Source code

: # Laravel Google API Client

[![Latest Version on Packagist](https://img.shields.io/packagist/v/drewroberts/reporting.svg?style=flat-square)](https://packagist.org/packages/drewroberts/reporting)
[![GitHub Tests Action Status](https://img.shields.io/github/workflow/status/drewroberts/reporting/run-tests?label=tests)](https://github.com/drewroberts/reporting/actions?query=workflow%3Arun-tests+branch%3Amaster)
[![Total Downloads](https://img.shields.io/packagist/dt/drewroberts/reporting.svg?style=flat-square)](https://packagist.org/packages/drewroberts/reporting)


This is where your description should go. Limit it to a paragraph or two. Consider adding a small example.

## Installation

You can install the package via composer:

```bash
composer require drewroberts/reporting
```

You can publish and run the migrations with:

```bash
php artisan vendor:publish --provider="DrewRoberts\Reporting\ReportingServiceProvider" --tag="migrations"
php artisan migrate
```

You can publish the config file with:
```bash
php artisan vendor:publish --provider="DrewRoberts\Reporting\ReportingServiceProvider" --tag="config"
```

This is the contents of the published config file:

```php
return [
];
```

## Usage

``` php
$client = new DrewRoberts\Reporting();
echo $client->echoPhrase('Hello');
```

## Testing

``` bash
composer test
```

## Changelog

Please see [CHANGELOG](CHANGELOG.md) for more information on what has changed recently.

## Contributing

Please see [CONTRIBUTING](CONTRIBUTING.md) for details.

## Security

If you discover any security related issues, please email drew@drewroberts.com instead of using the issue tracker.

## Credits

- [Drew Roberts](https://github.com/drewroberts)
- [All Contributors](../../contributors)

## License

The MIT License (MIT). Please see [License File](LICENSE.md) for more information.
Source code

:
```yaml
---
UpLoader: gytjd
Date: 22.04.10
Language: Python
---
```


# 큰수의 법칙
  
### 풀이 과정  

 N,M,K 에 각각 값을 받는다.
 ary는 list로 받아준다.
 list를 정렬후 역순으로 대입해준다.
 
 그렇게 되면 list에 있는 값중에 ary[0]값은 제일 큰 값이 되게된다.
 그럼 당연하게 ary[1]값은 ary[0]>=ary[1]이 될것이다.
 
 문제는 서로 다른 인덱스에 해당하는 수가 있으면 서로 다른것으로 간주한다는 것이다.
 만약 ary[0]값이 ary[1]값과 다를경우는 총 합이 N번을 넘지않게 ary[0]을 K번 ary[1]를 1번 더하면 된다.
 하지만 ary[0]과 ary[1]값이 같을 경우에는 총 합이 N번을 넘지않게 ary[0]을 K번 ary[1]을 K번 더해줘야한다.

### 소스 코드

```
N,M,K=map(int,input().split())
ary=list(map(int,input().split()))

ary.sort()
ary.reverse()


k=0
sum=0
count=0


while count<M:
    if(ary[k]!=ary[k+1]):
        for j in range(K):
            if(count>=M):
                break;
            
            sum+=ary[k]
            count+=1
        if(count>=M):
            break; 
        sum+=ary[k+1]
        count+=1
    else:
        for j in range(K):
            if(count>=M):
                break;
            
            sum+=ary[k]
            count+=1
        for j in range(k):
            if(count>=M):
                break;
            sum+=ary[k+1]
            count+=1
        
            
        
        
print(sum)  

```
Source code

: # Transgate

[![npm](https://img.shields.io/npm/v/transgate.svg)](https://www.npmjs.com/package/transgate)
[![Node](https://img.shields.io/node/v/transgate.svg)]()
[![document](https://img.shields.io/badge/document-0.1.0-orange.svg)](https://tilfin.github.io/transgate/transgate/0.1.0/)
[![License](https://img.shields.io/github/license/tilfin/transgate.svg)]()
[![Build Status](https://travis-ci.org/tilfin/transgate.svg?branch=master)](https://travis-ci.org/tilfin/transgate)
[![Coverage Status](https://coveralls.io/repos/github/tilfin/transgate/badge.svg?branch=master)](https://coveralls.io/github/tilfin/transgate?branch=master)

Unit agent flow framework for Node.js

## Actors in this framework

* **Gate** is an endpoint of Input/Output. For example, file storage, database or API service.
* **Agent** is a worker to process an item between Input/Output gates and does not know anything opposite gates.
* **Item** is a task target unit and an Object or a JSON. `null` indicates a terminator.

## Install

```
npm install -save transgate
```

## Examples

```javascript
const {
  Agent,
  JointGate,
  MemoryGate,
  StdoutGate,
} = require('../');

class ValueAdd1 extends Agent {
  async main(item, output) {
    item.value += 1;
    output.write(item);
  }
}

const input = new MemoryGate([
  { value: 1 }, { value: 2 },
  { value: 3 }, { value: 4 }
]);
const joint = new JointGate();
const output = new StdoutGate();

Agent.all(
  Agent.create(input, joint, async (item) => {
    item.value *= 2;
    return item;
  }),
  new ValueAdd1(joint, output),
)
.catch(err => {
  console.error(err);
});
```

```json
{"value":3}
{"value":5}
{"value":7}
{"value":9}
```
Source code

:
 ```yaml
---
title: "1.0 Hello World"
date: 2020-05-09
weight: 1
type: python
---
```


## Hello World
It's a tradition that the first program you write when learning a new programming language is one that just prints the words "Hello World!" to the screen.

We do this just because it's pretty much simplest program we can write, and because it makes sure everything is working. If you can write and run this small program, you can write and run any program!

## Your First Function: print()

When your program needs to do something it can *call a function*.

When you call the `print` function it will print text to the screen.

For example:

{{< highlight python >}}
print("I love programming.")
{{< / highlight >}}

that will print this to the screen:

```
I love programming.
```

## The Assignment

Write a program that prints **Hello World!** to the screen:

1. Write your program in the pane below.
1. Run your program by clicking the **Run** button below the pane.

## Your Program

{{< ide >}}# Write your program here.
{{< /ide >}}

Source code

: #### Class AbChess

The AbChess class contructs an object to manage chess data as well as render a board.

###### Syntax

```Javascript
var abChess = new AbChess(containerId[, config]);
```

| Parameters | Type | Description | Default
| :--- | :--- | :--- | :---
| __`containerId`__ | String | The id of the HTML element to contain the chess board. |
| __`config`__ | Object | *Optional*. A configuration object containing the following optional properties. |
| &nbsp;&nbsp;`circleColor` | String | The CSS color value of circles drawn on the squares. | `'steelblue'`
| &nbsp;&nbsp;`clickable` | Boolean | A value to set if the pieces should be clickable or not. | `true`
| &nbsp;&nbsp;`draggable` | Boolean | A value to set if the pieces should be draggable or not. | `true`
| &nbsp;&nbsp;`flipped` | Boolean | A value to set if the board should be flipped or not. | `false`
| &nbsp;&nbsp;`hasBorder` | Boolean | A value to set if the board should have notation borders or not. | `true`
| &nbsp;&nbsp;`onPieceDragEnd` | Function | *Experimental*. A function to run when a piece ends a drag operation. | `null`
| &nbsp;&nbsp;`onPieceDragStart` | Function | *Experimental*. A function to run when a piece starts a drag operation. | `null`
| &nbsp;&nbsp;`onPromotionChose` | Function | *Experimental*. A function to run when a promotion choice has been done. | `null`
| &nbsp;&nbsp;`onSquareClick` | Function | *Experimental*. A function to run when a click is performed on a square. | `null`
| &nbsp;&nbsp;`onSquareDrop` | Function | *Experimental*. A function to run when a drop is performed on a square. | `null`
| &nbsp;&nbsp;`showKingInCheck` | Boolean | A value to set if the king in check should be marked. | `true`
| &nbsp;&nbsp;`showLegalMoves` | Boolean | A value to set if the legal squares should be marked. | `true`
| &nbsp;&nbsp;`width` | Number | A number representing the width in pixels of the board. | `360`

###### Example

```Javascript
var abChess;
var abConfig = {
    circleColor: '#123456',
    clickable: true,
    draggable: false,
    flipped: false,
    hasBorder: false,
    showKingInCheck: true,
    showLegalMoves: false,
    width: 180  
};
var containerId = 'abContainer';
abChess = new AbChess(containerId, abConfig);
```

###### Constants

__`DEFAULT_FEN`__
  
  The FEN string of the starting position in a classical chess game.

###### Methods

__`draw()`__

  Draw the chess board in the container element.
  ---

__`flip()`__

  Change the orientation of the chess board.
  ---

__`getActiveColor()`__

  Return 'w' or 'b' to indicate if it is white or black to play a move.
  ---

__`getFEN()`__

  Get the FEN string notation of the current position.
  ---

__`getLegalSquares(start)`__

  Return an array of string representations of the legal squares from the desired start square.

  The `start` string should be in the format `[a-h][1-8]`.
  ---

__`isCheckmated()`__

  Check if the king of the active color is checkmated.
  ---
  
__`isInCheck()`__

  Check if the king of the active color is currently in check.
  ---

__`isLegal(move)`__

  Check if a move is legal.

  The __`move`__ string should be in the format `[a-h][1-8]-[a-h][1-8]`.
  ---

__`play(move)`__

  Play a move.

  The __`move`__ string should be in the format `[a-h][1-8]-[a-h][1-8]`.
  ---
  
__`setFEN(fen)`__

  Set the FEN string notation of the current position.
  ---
^^^^^^^^
Task brief:
In the listing, find each line with the string "MemoryGate" and copy it.

Result:
  MemoryGate,
const input = new MemoryGate([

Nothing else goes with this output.